Recently, Nesbitt Burns Securities Inc. and Citicorp closed securities that are backed by future credit card-related bills owed to Mexican banks.

Emerging market securitizations such as these are normally for investors with deep pockets or strong stomachs. But credit-rating agencies graded both deals AAA, chiefly because the offerings were insured against default by Capital Markets Assurance Corp.

Latin America is one of the hottest areas in the growing securitization market, and many American banks that 10 years ago were taking losses on loans in these countries are now busily trying to arrange securitizations for newly privatized companies seeking capital.

These deals shift the payment risk from banks to insurance companies and asset management firms that invest in them.

As these offerings come to market more regularly, investors say they expect more Latin American companies will have to ante up for insurance.

"People get nervous about these deals because there's no history of payments," said Robert Wang, portfolio manager at Bankers Trust New York Corp.'s global investment management unit, which has $70 billion of assets under management. "When they develop a history, people won't need the guarantee."

One of the Mexican credit card securitizations involved Bancomer. The $200 million deal was led by Nesbitt Burns, a U.S. affiliate of Bank of Montreal, which owns 16% of Bancomer.
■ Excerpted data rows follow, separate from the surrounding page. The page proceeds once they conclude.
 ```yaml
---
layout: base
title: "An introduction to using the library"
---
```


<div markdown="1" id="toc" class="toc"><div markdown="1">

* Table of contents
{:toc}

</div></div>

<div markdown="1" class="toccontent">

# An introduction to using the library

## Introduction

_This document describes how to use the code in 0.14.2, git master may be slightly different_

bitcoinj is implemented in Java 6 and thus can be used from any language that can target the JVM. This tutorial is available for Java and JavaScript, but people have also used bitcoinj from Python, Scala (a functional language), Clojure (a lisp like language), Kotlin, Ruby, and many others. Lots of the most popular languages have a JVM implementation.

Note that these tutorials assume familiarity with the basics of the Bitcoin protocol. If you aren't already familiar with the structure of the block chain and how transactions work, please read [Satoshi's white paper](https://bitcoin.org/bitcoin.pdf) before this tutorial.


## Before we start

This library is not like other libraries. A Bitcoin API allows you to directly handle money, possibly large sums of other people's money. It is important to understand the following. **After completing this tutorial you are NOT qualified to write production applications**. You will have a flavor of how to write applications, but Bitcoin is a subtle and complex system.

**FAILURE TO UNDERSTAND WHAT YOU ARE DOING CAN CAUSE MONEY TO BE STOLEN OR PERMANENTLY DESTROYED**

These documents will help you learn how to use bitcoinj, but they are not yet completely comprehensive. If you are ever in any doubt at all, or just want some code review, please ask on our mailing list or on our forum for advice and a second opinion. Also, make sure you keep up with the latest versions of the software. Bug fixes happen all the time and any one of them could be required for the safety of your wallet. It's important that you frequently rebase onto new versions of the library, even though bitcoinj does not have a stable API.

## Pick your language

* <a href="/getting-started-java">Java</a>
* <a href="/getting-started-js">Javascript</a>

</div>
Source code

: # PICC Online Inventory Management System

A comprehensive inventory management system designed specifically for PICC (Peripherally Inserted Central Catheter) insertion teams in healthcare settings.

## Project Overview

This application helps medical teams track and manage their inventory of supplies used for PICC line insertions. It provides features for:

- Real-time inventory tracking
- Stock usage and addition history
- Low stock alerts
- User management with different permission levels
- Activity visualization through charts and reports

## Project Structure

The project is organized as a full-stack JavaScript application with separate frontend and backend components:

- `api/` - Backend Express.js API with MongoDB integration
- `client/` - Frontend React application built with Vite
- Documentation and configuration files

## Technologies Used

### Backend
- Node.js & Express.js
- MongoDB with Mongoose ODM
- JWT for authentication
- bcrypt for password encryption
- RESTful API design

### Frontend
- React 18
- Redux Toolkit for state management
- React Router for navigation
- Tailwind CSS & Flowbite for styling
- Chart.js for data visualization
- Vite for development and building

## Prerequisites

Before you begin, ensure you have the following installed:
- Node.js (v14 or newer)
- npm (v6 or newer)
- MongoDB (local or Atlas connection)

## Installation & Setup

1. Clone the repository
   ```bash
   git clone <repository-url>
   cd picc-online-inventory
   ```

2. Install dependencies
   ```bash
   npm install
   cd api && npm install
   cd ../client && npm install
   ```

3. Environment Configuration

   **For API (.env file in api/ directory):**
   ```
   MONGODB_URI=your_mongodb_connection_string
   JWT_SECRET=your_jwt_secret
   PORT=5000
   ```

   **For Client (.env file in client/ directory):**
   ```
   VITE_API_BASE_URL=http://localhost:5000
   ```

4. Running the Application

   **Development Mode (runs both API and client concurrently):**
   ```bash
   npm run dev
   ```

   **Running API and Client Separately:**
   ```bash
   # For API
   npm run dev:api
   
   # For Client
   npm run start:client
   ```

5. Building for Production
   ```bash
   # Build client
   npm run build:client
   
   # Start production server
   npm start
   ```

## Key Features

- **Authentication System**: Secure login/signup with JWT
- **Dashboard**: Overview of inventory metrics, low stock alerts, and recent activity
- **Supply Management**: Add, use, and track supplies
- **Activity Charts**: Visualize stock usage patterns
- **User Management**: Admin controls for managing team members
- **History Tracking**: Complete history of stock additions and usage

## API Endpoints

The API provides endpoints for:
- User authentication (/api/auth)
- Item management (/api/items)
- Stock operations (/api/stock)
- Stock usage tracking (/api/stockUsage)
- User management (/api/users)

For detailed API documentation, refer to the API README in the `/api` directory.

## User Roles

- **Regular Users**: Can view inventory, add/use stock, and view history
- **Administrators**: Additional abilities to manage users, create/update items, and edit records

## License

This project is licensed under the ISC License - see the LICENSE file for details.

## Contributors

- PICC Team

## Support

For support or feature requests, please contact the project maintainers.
PAR Capital, a commercial paper conduit sponsored by Nesbitt Burns, bought the entire package.

The other deal involved Banamex. Officials at Citibank, which led the deal, declined to offer details.

American banks frequently sell credit card receivables on their books to investors for slightly higher yields than Treasuries. But Bancomer's credit card offering is a "future flow" deal. In other words, the transactions haven't yet been transacted.

Because of the risk in other Latin American future-flow deals, such securities often offer investors yields up to 200 basis points higher than Treasuries with comparable maturities.

But the insured securitization from Bancomer offered much lower risk and much lower return - only 30 points above the three-month London interbank offered rate.

"These would likely be B-rated deals without the guarantees," said Eric Rosensweig, vice president at CAPMAC, the credit guarantor. He said the yields of insured deals are so much lower that issuers can realize "a pretty significant savings" by paying up front for the guarantees.

The assets in both securitizations are expected to come from tourists and other visitors using American credit cards to pay for hotel rooms, airline tickets, and other amenities from Mexican companies who use Bancomer or Banamex.

After MasterCard or Visa receive payment for these purchases, they transfer the dollars to a master trust. Bancomer and Banamex then receive the dollars from the trust, enabling them to pay off the investors.

This complex process "is designed to mitigate transfer and convertibility risk," Mr. Rosensweig said.

Despite the high grades credit-rating agencies awarded the Bancomer and Banamex offerings, Mr. Wang of Bankers Trust said he is still wary of such deals, calling them "a little exotic for my taste."